(Plain-text document sources)
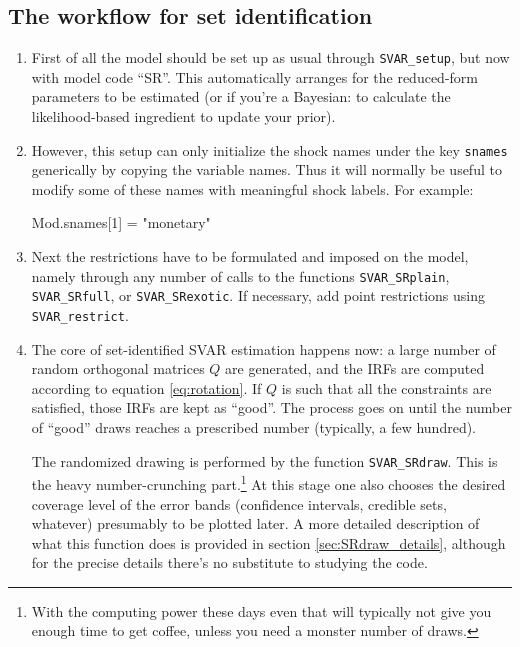 \documentclass[a4paper,10pt]{article}
\newcounter{script}[section]
\begin{document}
\subsection{The workflow for set identification}

\begin{enumerate}
\item First of all the model should be set up as usual through \texttt{SVAR\_setup},
but now with model code ``SR''. This automatically arranges for the reduced-form
parameters to be estimated (or if you're a Bayesian: to calculate the likelihood-based
ingredient to update your prior).
\item However, this setup can only initialize the shock names under the key \texttt{snames}
generically by copying the variable names. Thus it will normally be useful 
to modify some of these names with meaningful shock labels. For example:
\begin{code}
Mod.snames[1] = "monetary"
\end{code}

\item Next the restrictions have to be formulated and imposed on the model,
  namely through any number of calls to the functions \texttt{SVAR\_SRplain},
  \texttt{SVAR\_SRfull}, or \texttt{SVAR\_SRexotic}. If necessary, add point
  restrictions using \texttt{SVAR\_restrict}.

\item The core of set-identified SVAR estimation happens now: a large number of
  random orthogonal matrices $Q$ are generated, and the IRFs are computed
  according to equation \eqref{eq:rotation}. If $Q$ is such that all the
  constraints are satisfied, those IRFs are kept as ``good''.  The process goes
  on until the number of ``good'' draws reaches a prescribed number (typically,
  a few hundred).

  The randomized drawing is performed by the function
  \texttt{SVAR\_SRdraw}. This is the heavy number-crunching part.\footnote{With
    the computing power these days even that will typically not give you enough
    time to get coffee, unless you need a monster number of draws.} At this
  stage one also chooses the desired coverage level of the error bands
  (confidence intervals, credible sets, whatever) presumably to be plotted
  later. A more detailed description of what this function does is provided in
  section \ref{sec:SRdraw_details}, although for the precise details there's no
  substitute to studying the code.


\end{enumerate}
\end{document}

▸ **Your objective**:
For this exercise, repeat exactly the lines of the data above from the one with "to modify some" down to the one with "large number of", both end lines included.

▸ **Answer section**:
to modify some of these names with meaningful shock labels. For example:
\begin{code}
Mod.snames[1] = "monetary"
\end{code}

\item Next the restrictions have to be formulated and imposed on the model,
  namely through any number of calls to the functions \texttt{SVAR\_SRplain},
  \texttt{SVAR\_SRfull}, or \texttt{SVAR\_SRexotic}. If necessary, add point
  restrictions using \texttt{SVAR\_restrict}.

\item The core of set-identified SVAR estimation happens now: a large number of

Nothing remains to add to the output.